• **Work order**
Return the following from the records below: each line, word for word, starting with the line that contains "curvature operator." and going on through the line that contains "and $t\ge -2r(1-\alpha)$.", with nothing outside that range.

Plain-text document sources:
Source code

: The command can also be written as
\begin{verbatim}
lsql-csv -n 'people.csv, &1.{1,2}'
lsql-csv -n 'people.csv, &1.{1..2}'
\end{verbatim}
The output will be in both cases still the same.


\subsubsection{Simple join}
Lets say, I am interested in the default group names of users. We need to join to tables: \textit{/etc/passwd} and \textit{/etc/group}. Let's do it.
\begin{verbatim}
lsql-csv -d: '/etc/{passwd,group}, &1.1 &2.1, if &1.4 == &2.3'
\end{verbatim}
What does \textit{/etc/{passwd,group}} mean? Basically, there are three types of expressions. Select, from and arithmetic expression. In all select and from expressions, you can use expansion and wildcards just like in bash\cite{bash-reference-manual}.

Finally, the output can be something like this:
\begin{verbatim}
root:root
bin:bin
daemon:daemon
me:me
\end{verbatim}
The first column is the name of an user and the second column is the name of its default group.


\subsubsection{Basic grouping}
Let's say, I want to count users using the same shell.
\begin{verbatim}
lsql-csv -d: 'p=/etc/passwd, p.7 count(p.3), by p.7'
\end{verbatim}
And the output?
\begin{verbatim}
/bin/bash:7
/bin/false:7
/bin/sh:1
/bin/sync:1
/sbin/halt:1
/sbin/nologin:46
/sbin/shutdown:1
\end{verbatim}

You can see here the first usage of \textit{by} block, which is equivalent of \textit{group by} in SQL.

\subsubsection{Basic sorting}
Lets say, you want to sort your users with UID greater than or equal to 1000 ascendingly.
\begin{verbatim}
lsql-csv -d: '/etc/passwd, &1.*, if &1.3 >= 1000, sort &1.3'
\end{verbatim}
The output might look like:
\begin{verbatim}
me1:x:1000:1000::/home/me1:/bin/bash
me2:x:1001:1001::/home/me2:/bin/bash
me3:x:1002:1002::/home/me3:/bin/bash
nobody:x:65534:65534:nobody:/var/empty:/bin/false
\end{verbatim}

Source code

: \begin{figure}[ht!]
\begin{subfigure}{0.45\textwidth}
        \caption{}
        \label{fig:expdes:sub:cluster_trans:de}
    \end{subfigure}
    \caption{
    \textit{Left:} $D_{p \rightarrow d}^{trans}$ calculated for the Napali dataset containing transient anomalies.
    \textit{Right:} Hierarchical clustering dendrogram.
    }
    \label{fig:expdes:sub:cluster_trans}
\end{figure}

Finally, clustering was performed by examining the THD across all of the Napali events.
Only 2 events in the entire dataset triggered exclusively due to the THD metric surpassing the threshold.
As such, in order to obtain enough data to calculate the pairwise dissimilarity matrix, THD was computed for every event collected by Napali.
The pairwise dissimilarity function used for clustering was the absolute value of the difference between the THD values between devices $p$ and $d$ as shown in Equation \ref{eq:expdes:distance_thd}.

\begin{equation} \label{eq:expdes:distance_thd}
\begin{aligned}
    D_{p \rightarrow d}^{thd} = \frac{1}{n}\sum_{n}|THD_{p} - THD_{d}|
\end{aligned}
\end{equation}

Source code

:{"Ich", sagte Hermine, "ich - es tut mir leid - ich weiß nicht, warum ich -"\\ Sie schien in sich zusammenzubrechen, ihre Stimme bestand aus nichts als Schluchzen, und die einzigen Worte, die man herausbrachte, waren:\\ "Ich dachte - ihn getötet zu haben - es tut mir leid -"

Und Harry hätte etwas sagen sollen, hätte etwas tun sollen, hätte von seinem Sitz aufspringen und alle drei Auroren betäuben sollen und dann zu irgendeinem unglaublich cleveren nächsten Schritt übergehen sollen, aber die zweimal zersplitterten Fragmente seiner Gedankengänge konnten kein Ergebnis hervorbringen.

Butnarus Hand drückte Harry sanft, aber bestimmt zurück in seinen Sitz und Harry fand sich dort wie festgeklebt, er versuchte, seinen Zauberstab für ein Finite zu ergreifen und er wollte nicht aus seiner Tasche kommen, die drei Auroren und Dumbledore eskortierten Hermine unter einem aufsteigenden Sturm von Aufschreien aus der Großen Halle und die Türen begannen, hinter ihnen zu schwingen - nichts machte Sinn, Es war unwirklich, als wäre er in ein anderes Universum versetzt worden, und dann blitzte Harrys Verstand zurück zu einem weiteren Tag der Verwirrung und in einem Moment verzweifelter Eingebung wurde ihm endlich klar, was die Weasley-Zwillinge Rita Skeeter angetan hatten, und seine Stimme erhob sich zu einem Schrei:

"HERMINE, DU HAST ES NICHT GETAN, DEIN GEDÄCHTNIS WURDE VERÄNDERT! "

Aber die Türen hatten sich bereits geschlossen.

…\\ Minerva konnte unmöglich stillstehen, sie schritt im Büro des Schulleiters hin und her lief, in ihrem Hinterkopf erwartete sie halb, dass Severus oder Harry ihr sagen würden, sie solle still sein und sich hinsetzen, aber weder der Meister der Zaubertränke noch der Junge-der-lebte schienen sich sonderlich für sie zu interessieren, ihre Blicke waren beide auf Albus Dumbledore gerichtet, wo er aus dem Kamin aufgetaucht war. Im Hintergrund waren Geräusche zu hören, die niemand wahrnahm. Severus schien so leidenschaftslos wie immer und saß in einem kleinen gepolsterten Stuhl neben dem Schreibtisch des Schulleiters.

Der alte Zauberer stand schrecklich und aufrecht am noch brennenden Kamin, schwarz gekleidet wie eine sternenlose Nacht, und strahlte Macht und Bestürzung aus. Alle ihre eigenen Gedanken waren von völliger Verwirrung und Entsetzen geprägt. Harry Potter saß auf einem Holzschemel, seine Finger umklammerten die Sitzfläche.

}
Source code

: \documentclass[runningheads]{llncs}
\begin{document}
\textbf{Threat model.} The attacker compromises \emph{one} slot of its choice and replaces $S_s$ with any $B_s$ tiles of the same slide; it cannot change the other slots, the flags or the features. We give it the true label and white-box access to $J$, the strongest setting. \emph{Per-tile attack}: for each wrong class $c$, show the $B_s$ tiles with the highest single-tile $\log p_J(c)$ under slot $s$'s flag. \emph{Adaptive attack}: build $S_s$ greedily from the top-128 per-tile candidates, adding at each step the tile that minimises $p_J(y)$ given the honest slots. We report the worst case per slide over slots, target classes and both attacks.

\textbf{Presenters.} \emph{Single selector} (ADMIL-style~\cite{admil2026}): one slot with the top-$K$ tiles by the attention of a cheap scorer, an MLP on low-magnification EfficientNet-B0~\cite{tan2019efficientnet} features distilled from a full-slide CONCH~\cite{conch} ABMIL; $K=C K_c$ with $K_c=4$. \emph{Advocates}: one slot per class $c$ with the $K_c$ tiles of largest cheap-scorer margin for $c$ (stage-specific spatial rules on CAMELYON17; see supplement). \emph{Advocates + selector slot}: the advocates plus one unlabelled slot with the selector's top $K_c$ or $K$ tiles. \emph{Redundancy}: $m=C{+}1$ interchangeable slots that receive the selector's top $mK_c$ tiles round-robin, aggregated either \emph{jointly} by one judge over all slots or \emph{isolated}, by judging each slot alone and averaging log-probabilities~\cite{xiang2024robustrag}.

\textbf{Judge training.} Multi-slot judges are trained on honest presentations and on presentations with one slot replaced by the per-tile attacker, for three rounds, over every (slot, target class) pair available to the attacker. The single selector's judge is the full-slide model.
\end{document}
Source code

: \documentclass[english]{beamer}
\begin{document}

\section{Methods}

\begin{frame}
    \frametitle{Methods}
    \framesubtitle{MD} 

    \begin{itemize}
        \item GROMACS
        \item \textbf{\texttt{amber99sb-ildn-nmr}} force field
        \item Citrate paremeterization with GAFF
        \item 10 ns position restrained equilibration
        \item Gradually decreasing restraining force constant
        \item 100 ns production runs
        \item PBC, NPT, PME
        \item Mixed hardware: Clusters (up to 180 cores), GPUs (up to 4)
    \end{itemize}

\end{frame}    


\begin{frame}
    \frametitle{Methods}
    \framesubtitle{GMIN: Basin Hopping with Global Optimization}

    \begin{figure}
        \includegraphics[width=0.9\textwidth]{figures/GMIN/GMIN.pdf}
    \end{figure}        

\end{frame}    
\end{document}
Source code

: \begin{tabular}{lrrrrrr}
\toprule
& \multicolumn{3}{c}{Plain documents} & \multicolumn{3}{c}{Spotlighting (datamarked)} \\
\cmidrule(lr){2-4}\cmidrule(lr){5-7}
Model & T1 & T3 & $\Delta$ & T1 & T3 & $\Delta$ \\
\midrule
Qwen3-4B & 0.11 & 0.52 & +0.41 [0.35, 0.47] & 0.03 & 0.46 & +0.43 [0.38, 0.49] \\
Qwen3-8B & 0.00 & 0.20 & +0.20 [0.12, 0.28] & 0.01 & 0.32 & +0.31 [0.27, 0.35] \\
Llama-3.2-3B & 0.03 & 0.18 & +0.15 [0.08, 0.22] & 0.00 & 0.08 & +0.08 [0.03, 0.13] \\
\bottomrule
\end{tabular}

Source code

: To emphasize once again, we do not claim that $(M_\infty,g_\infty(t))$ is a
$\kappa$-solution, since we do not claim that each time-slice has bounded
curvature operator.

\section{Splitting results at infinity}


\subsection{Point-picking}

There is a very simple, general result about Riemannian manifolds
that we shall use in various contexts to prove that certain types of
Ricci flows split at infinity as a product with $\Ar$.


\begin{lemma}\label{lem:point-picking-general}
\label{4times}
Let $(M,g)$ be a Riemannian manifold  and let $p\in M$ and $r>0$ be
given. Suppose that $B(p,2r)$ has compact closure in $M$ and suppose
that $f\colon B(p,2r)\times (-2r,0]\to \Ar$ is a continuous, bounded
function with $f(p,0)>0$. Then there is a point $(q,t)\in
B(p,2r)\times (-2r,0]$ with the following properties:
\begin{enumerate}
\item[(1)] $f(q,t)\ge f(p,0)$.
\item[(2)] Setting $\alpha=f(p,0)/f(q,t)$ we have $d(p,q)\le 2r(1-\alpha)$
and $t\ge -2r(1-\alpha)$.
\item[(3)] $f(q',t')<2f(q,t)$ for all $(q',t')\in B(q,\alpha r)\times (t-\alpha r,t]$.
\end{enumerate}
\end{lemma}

• **Result below**
curvature operator.

\section{Splitting results at infinity}


\subsection{Point-picking}

There is a very simple, general result about Riemannian manifolds
that we shall use in various contexts to prove that certain types of
Ricci flows split at infinity as a product with $\Ar$.


\begin{lemma}\label{lem:point-picking-general}
\label{4times}
Let $(M,g)$ be a Riemannian manifold  and let $p\in M$ and $r>0$ be
given. Suppose that $B(p,2r)$ has compact closure in $M$ and suppose
that $f\colon B(p,2r)\times (-2r,0]\to \Ar$ is a continuous, bounded
function with $f(p,0)>0$. Then there is a point $(q,t)\in
B(p,2r)\times (-2r,0]$ with the following properties:
\begin{enumerate}
\item[(1)] $f(q,t)\ge f(p,0)$.
\item[(2)] Setting $\alpha=f(p,0)/f(q,t)$ we have $d(p,q)\le 2r(1-\alpha)$
and $t\ge -2r(1-\alpha)$.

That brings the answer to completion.